Zegnat opened this issue · 2 comments
See microformats/mf2py#104. For backwards compatibility parsing, the Python parser changes the DOM on the fly. I believe the PHP parser does a similar thing. It turns out that – in the case of the Python parser – the same DOM object can’t be parsed successfully a second time. The microformats in the base document have been “damaged”.
How can we best test if this is the case with our parser too? Maybe also add a test case where we check that a second parse gives the same result?
Needs investigating.
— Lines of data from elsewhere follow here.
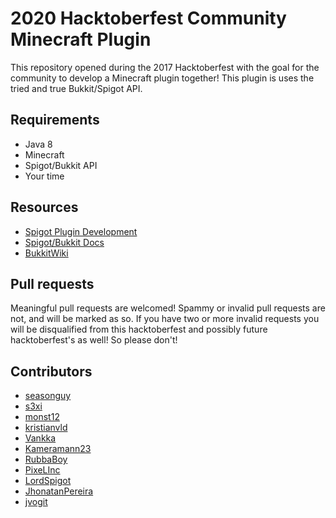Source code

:# 2020 Hacktoberfest Community Minecraft Plugin
This repository opened during the 2017 Hacktoberfest with the goal
for the community to develop a Minecraft plugin together! This plugin
is uses the tried and true Bukkit/Spigot API.

## Requirements
- Java 8
- Minecraft
- Spigot/Bukkit API
- Your time

## Resources
- [Spigot Plugin Development](https://www.spigotmc.org/wiki/spigot-plugin-development/)
- [Spigot/Bukkit Docs](https://hub.spigotmc.org/javadocs/bukkit/)
- [BukkitWiki](https://bukkit.gamepedia.com/Main_Page)

## Pull requests
Meaningful pull requests are welcomed! Spammy or invalid pull requests are not,
and will be marked as so. If you have two or more invalid requests you
will be disqualified from this hacktoberfest and possibly future hacktoberfest's
as well! So please don't!

## Contributors
- [seasonguy](https://github.com/seasonguy)
- [s3xi](https://github.com/s3xi)
- [monst12](https://github.com/monst12)
- [kristianvld](https://github.com/kristianvld)
- [Vankka](https://github.com/Vankka)
- [Kameramann23](https://github.com/Kameramann23)
- [RubbaBoy](https://github.com/RubbaBoy)
- [PixeLInc](https://github.com/PixeLInc)
- [LordSpigot](https://github.com/LordSpigot)
- [JhonatanPereira](https://github.com/JhonatanPereira)
- [jvogit](https://github.com/jvogit)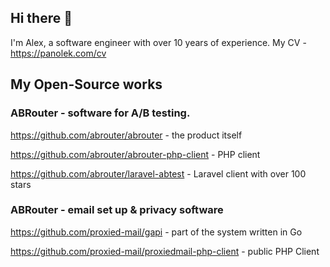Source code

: ## Hi there 👋

I'm Alex, a software engineer with over 10 years of experience.
My CV - https://panolek.com/cv

## My Open-Source works

### ABRouter - software for A/B testing. 
https://github.com/abrouter/abrouter - the product itself

https://github.com/abrouter/abrouter-php-client - PHP client

https://github.com/abrouter/laravel-abtest - Laravel client with over 100 stars


### ABRouter - email set up & privacy software
https://github.com/proxied-mail/gapi - part of the system written in Go

https://github.com/proxied-mail/proxiedmail-php-client - public PHP Client


<!--
**yatsenkolesh/yatsenkolesh** is a ✨ _special_ ✨ repository because its `README.md` (this file) appears on your GitHub profile.

Here are some ideas to get you started:

- 🔭 I’m currently working on ...
- 🌱 I’m currently learning ...
- 👯 I’m looking to collaborate on ...
- 🤔 I’m looking for help with ...
- 💬 Ask me about ...
- 📫 How to reach me: ...
- 😄 Pronouns: ...
- ⚡ Fun fact: ...
-->
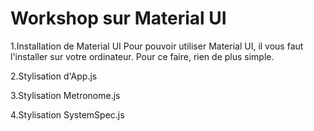 # Workshop sur Material UI

1.Installation de Material UI 
Pour pouvoir utiliser Material UI, il vous faut l'installer sur votre ordinateur. Pour ce faire, rien de plus simple. 

2.Stylisation d'App.js

3.Stylisation Metronome.js

4.Stylisation SystemSpec.js

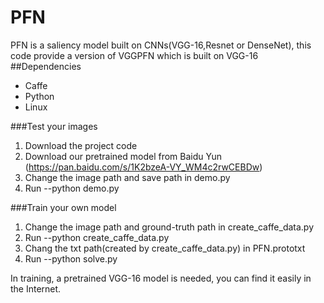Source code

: # PFN
PFN is a saliency model built on CNNs(VGG-16,Resnet or DenseNet), this code provide a version of VGGPFN which is built on VGG-16
##Dependencies
- Caffe
- Python
- Linux

###Test your images
1. Download the project code
2. Download our pretrained model from Baidu Yun (https://pan.baidu.com/s/1K2bzeA-VY_WM4c2rwCEBDw)
3. Change the image path and save path in demo.py
4. Run --python demo.py

###Train your own model
1. Change the image path and ground-truth path in create_caffe_data.py
2. Run --python create_caffe_data.py
3. Chang the txt path(created by create_caffe_data.py) in PFN.prototxt
4. Run --python solve.py


In training, a pretrained VGG-16 model is needed, you can find it easily in the Internet.
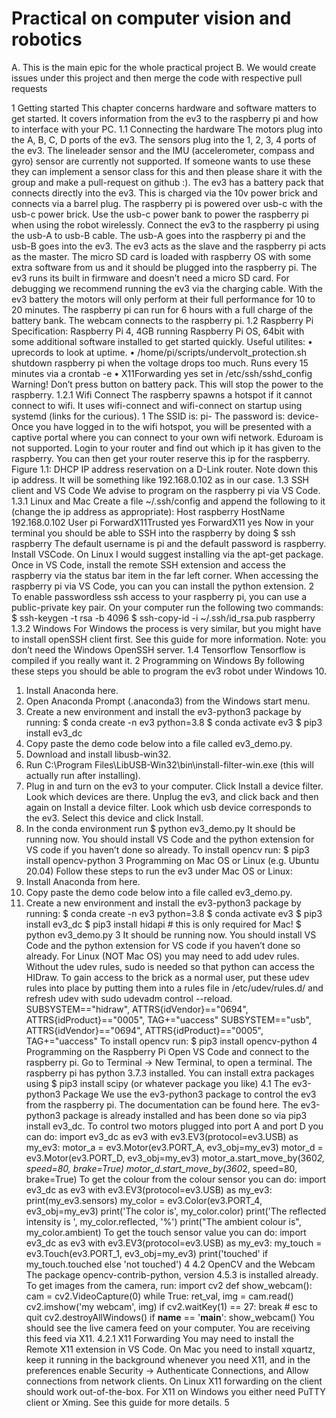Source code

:# Practical on computer vision and robotics

A. This is the main epic for the whole practical project
B. We would create issues under this project and then merge the code with respective pull requests

1 Getting started
This chapter concerns hardware and software matters to get started. It covers information from the
ev3 to the raspberry pi and how to interface with your PC.
1.1 Connecting the hardware
The motors plug into the A, B, C, D ports of the ev3. The sensors plug into the 1, 2, 3, 4 ports
of the ev3.
The lineleader sensor and the IMU (accelerometer, compass and gyro) sensor are currently not
supported. If someone wants to use these they can implement a sensor class for this and then please
share it with the group and make a pull-request on github :).
The ev3 has a battery pack that connects directly into the ev3. This is charged via the 10v power brick
and connects via a barrel plug. The raspberry pi is powered over usb-c with the usb-c power brick.
Use the usb-c power bank to power the raspberry pi when using the robot wirelessly. Connect the
ev3 to the raspberry pi using the usb-A to usb-B cable. The usb-A goes into the raspberry pi and the
usb-B goes into the ev3. The ev3 acts as the slave and the raspberry pi acts as the master. The micro
SD card is loaded with raspberry OS with some extra software from us and it should be plugged into
the raspberry pi. The ev3 runs its built in firmware and doesn’t need a micro SD card.
For debugging we recommend running the ev3 via the charging cable. With the ev3 battery the
motors will only perform at their full performance for 10 to 20 minutes. The raspberry pi can run for
6 hours with a full charge of the battery bank.
The webcam connects to the raspberry pi.
1.2 Raspberry Pi
Specification: Raspberry Pi 4, 4GB running Raspberry Pi OS, 64bit with some additional software
installed to get started quickly.
Useful utilites:
• uprecords to look at uptime.
• /home/pi/scripts/undervolt_protection.sh shutdown raspberry pi when the voltage drops too much. Runs every 15 minutes via a crontab -e
• X11Forwarding yes set in /etc/ssh/sshd_config
Warning! Don’t press button on battery pack. This will stop the power to the raspberry.
1.2.1 Wifi Connect
The raspberry spawns a hotspot if it cannot connect to wifi. It uses wifi-connect and wifi-connect on
startup using systemd (links for the curious).
1
The SSID is: pi-<mac address without colons>
The password is: device-<last four chars of mac address>
Once you have logged in to the wifi hotspot, you will be presented with a captive portal where you
can connect to your own wifi network. Eduroam is not supported.
Login to your router and find out which ip it has given to the raspberry. You can then get your router
reserve this ip for the raspberry.
Figure 1.1: DHCP IP address reservation on a D-Link router.
Note down this ip address. It will be something like 192.168.0.102 as in our case.
1.3 SSH client and VS Code
We advise to program on the raspberry pi via VS Code.
1.3.1 Linux and Mac
Create a file ~/.ssh/config and append the following to it (change the ip address as appropriate):
Host raspberry
HostName 192.168.0.102
User pi
ForwardX11Trusted yes
ForwardX11 yes
Now in your terminal you should be able to SSH into the raspberry by doing
$ ssh raspberry
The default username is pi and the default password is raspberry.
Install VSCode. On Linux I would suggest installing via the apt-get package. Once in VS Code,
install the remote SSH extension and access the raspberry via the status bar item in the far left corner.
When accessing the raspberry pi via VS Code, you can you can install the python extension.
2
To enable passwordless ssh access to your raspberry pi, you can use a public-private key pair. On
your computer run the following two commands:
$ ssh-keygen -t rsa -b 4096
$ ssh-copy-id -i ~/.ssh/id_rsa.pub raspberry
1.3.2 Windows
For Windows the process is very similar, but you might have to install openSSH client first. See this
guide for more information. Note: you don’t need the Windows OpenSSH server.
1.4 Tensorflow
Tensorflow is compiled if you really want it.
2 Programming on Windows
By following these steps you should be able to program the ev3 robot under Windows 10.
1. Install Anaconda here.
2. Open Anaconda Prompt (.anaconda3) from the Windows start menu.
3. Create a new environment and install the ev3-python3 package by running:
$ conda create -n ev3 python=3.8
$ conda activate ev3
$ pip3 install ev3_dc
4. Copy paste the demo code below into a file called ev3_demo.py.
5. Download and install libusb-win32.
6. Run C:\Program Files\LibUSB-Win32\bin\install-filter-win.exe (this will actually run after installing).
7. Plug in and turn on the ev3 to your computer. Click Install a device filter. Look which
devices are there. Unplug the ev3, and click back and then again on Install a device filter.
Look which usb device corresponds to the ev3. Select this device and click Install.
8. In the conda environment run
$ python ev3_demo.py
It should be running now. You should install VS Code and the python extension for VS code if you
haven’t done so already.
To install opencv run:
$ pip3 install opencv-python
3 Programming on Mac OS or Linux (e.g. Ubuntu 20.04)
Follow these steps to run the ev3 under Mac OS or Linux:
1. Install Anaconda from here.
2. Copy paste the demo code below into a file called ev3_demo.py.
3. Create a new environment and install the ev3-python3 package by running:
$ conda create -n ev3 python=3.8
$ conda activate ev3
$ pip3 install ev3_dc
$ pip3 install hidapi # this is only required for Mac!
$ python ev3_demo.py
3
It should be running now. You should install VS Code and the python extension for VS code if you
haven’t done so already.
For Linux (NOT Mac OS) you may need to add udev rules. Without the udev rules, sudo is needed so
that python can access the HIDraw.
To gain access to the brick as a normal user, put these udev rules into place by putting them into a
rules file in /etc/udev/rules.d/ and refresh udev with sudo udevadm control --reload.
SUBSYSTEM=="hidraw", ATTRS{idVendor}=="0694", ATTRS{idProduct}=="0005", TAG+="uaccess"
SUBSYSTEM=="usb", ATTRS{idVendor}=="0694", ATTRS{idProduct}=="0005", TAG+="uaccess"
To install opencv run:
$ pip3 install opencv-python
4 Programming on the Raspberry Pi
Open VS Code and connect to the raspberry pi. Go to Terminal → New Terminal, to open a terminal.
The raspberry pi has python 3.7.3 installed. You can install extra packages using
$ pip3 install scipy (or whatever package you like)
4.1 The ev3-python3 Package
We use the ev3-python3 package to control the ev3 from the raspberry pi. The documentation can be
found here.
The ev3-python3 package is already installed and has been done so via pip3 install ev3_dc.
To control two motors plugged into port A and port D you can do:
import ev3_dc as ev3
with ev3.EV3(protocol=ev3.USB) as my_ev3:
motor_a = ev3.Motor(ev3.PORT_A, ev3_obj=my_ev3)
motor_d = ev3.Motor(ev3.PORT_D, ev3_obj=my_ev3)
motor_a.start_move_by(360*2, speed=80, brake=True)
motor_d.start_move_by(360*2, speed=80, brake=True)
To get the colour from the colour sensor you can do:
import ev3_dc as ev3
with ev3.EV3(protocol=ev3.USB) as my_ev3:
print(my_ev3.sensors)
my_color = ev3.Color(ev3.PORT_4, ev3_obj=my_ev3)
print('The color is', my_color.color)
print('The reflected intensity is ', my_color.reflected, '%')
print("The ambient colour is", my_color.ambient)
To get the touch sensor value you can do:
import ev3_dc as ev3
with ev3.EV3(protocol=ev3.USB) as my_ev3:
my_touch = ev3.Touch(ev3.PORT_1, ev3_obj=my_ev3)
print('touched' if my_touch.touched else 'not touched')
4
4.2 OpenCV and the Webcam
The package opencv-contrib-python, version 4.5.3 is installed already. To get images from the camera,
run:
import cv2
def show_webcam():
cam = cv2.VideoCapture(0)
while True:
ret_val, img = cam.read()
cv2.imshow('my webcam', img)
if cv2.waitKey(1) == 27:
break # esc to quit
cv2.destroyAllWindows()
if __name__ == '__main__':
show_webcam()
You should see the live camera feed on your computer. You are receiving this feed via X11.
4.2.1 X11 Forwarding
You may need to install the Remote X11 extension in VS Code.
On Mac you need to install xquartz, keep it running in the background whenever you need X11, and
in the preferences enable Security → Authenticate Connections, and Allow connections from network
clients.
On Linux X11 forwarding on the client should work out-of-the-box.
For X11 on Windows you either need PuTTY client or Xming. See this guide for more details.
5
Thanks @kartikprabhu for bringing this up!
(This is basically a todo for myself, therefore also assigning myself.)
Confirmed in php-mf2 if you pass in a DOMDocument, it's modified during parsing:
Input HTML:
<div class="hentry">
<div class="entry-content">
<p class="entry-summary">This is a summary</p>
<p>This is <a href="/tags/mytag" rel="tag">mytag</a> inside content. </p>
</div>
</div>$doc = new DOMDocument();
$doc->loadHTML($html);
echo $doc->saveHTML();
$parse = Mf2\parse($doc);
echo $doc->saveHTML();Output (trimmed doctype and html, body elements):
<div class="hentry">
<div class="entry-content">
<p class="entry-summary">This is a summary</p>
<p>This is <a href="/tags/mytag" rel="tag">mytag</a> inside content. </p>
</div>
</div>
<div class="hentry h-entry">
<div class="entry-content e-content">
<p class="entry-summary p-summary">This is a summary</p>
<p>This is <a href="/tags/mytag" rel="tag">mytag</a> inside content. </p>
</div>
<data class="category p-category" value="mytag"></data></div>Appears to be a simple fix: $doc = clone $input; at this line. Only tested locally with the above HTML.